### EXERCISE OBJECTIVE
Your answer must be an exact copy of the data below.

### TASK DATA
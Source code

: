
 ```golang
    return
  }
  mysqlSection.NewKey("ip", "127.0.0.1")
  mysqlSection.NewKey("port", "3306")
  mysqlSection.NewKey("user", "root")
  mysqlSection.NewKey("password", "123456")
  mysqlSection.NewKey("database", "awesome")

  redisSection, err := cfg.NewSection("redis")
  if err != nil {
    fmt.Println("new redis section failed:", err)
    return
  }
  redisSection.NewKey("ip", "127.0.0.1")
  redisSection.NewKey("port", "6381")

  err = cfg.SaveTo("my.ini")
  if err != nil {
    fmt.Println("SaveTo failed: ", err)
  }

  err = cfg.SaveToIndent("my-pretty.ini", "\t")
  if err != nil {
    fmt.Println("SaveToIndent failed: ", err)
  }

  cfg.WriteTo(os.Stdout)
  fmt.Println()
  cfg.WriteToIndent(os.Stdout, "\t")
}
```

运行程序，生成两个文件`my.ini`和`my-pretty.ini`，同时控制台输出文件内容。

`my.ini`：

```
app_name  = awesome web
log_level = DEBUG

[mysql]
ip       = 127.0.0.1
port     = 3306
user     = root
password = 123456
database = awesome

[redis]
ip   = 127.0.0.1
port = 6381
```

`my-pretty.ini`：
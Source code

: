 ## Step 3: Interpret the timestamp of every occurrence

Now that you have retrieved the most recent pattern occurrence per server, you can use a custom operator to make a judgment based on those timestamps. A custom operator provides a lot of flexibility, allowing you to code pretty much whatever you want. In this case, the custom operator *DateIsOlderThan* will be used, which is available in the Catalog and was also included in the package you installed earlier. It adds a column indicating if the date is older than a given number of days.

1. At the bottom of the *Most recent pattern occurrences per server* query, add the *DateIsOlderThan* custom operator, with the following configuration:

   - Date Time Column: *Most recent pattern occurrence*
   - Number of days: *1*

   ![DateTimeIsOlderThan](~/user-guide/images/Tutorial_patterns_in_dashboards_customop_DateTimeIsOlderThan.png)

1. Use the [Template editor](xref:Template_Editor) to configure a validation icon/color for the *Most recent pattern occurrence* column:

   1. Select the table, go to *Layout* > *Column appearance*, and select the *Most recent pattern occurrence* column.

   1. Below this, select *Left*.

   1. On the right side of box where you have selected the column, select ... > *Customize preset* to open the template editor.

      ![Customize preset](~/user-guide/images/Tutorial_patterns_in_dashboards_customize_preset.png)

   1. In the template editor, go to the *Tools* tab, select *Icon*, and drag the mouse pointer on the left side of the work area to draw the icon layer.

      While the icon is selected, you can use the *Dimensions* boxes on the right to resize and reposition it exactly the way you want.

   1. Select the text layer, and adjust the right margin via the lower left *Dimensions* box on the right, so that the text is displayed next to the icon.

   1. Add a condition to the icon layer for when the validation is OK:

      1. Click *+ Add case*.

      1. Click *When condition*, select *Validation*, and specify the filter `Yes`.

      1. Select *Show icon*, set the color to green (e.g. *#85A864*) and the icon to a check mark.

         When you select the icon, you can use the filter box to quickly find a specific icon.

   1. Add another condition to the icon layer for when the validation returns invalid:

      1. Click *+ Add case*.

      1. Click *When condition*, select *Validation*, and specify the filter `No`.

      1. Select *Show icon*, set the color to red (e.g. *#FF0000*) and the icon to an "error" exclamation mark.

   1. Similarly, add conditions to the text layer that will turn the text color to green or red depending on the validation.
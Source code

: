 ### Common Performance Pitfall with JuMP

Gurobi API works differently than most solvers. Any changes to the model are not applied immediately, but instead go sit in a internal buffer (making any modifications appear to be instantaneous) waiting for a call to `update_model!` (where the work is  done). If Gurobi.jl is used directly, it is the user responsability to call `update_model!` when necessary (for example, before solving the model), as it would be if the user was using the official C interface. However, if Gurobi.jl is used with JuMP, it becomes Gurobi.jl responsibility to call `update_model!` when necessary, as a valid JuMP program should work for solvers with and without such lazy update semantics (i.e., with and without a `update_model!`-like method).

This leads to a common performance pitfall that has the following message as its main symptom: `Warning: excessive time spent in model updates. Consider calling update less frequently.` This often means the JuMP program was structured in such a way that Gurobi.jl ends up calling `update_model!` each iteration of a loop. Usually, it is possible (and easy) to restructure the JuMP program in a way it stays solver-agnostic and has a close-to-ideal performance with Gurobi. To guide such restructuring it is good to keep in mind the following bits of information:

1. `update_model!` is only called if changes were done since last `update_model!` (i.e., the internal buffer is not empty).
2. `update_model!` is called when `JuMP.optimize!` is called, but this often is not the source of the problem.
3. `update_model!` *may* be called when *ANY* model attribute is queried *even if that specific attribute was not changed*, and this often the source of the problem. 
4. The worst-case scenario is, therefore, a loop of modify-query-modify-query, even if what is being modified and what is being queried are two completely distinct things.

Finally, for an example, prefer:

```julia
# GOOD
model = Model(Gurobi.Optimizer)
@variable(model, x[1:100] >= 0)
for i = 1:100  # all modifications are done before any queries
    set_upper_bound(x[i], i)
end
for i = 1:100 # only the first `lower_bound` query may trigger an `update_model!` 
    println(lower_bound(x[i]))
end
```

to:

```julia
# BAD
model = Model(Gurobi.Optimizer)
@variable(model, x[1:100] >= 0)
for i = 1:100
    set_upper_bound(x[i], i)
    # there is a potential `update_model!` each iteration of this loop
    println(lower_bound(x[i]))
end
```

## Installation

### TASK RESULT
Source code

:
 ```golang
    return
  }
  mysqlSection.NewKey("ip", "127.0.0.1")
  mysqlSection.NewKey("port", "3306")
  mysqlSection.NewKey("user", "root")
  mysqlSection.NewKey("password", "123456")
  mysqlSection.NewKey("database", "awesome")

  redisSection, err := cfg.NewSection("redis")
  if err != nil {
    fmt.Println("new redis section failed:", err)
    return
  }
  redisSection.NewKey("ip", "127.0.0.1")
  redisSection.NewKey("port", "6381")

  err = cfg.SaveTo("my.ini")
  if err != nil {
    fmt.Println("SaveTo failed: ", err)
  }

  err = cfg.SaveToIndent("my-pretty.ini", "\t")
  if err != nil {
    fmt.Println("SaveToIndent failed: ", err)
  }

  cfg.WriteTo(os.Stdout)
  fmt.Println()
  cfg.WriteToIndent(os.Stdout, "\t")
}
```

运行程序，生成两个文件`my.ini`和`my-pretty.ini`，同时控制台输出文件内容。

`my.ini`：

```
app_name  = awesome web
log_level = DEBUG

[mysql]
ip       = 127.0.0.1
port     = 3306
user     = root
password = 123456
database = awesome

[redis]
ip   = 127.0.0.1
port = 6381
```

`my-pretty.ini`：
Source code

: ## Step 3: Interpret the timestamp of every occurrence

Now that you have retrieved the most recent pattern occurrence per server, you can use a custom operator to make a judgment based on those timestamps. A custom operator provides a lot of flexibility, allowing you to code pretty much whatever you want. In this case, the custom operator *DateIsOlderThan* will be used, which is available in the Catalog and was also included in the package you installed earlier. It adds a column indicating if the date is older than a given number of days.

1. At the bottom of the *Most recent pattern occurrences per server* query, add the *DateIsOlderThan* custom operator, with the following configuration:

   - Date Time Column: *Most recent pattern occurrence*
   - Number of days: *1*

   ![DateTimeIsOlderThan](~/user-guide/images/Tutorial_patterns_in_dashboards_customop_DateTimeIsOlderThan.png)

1. Use the [Template editor](xref:Template_Editor) to configure a validation icon/color for the *Most recent pattern occurrence* column:

   1. Select the table, go to *Layout* > *Column appearance*, and select the *Most recent pattern occurrence* column.

   1. Below this, select *Left*.

   1. On the right side of box where you have selected the column, select ... > *Customize preset* to open the template editor.

      ![Customize preset](~/user-guide/images/Tutorial_patterns_in_dashboards_customize_preset.png)

   1. In the template editor, go to the *Tools* tab, select *Icon*, and drag the mouse pointer on the left side of the work area to draw the icon layer.

      While the icon is selected, you can use the *Dimensions* boxes on the right to resize and reposition it exactly the way you want.

   1. Select the text layer, and adjust the right margin via the lower left *Dimensions* box on the right, so that the text is displayed next to the icon.

   1. Add a condition to the icon layer for when the validation is OK:

      1. Click *+ Add case*.

      1. Click *When condition*, select *Validation*, and specify the filter `Yes`.

      1. Select *Show icon*, set the color to green (e.g. *#85A864*) and the icon to a check mark.

         When you select the icon, you can use the filter box to quickly find a specific icon.

   1. Add another condition to the icon layer for when the validation returns invalid:

      1. Click *+ Add case*.

      1. Click *When condition*, select *Validation*, and specify the filter `No`.

      1. Select *Show icon*, set the color to red (e.g. *#FF0000*) and the icon to an "error" exclamation mark.

   1. Similarly, add conditions to the text layer that will turn the text color to green or red depending on the validation.
Source code

: ### Common Performance Pitfall with JuMP

Gurobi API works differently than most solvers. Any changes to the model are not applied immediately, but instead go sit in a internal buffer (making any modifications appear to be instantaneous) waiting for a call to `update_model!` (where the work is  done). If Gurobi.jl is used directly, it is the user responsability to call `update_model!` when necessary (for example, before solving the model), as it would be if the user was using the official C interface. However, if Gurobi.jl is used with JuMP, it becomes Gurobi.jl responsibility to call `update_model!` when necessary, as a valid JuMP program should work for solvers with and without such lazy update semantics (i.e., with and without a `update_model!`-like method).

This leads to a common performance pitfall that has the following message as its main symptom: `Warning: excessive time spent in model updates. Consider calling update less frequently.` This often means the JuMP program was structured in such a way that Gurobi.jl ends up calling `update_model!` each iteration of a loop. Usually, it is possible (and easy) to restructure the JuMP program in a way it stays solver-agnostic and has a close-to-ideal performance with Gurobi. To guide such restructuring it is good to keep in mind the following bits of information:

1. `update_model!` is only called if changes were done since last `update_model!` (i.e., the internal buffer is not empty).
2. `update_model!` is called when `JuMP.optimize!` is called, but this often is not the source of the problem.
3. `update_model!` *may* be called when *ANY* model attribute is queried *even if that specific attribute was not changed*, and this often the source of the problem. 
4. The worst-case scenario is, therefore, a loop of modify-query-modify-query, even if what is being modified and what is being queried are two completely distinct things.

Finally, for an example, prefer:

```julia
# GOOD
model = Model(Gurobi.Optimizer)
@variable(model, x[1:100] >= 0)
for i = 1:100  # all modifications are done before any queries
    set_upper_bound(x[i], i)
end
for i = 1:100 # only the first `lower_bound` query may trigger an `update_model!` 
    println(lower_bound(x[i]))
end
```

to:

```julia
# BAD
model = Model(Gurobi.Optimizer)
@variable(model, x[1:100] >= 0)
for i = 1:100
    set_upper_bound(x[i], i)
    # there is a potential `update_model!` each iteration of this loop
    println(lower_bound(x[i]))
end
```

## Installation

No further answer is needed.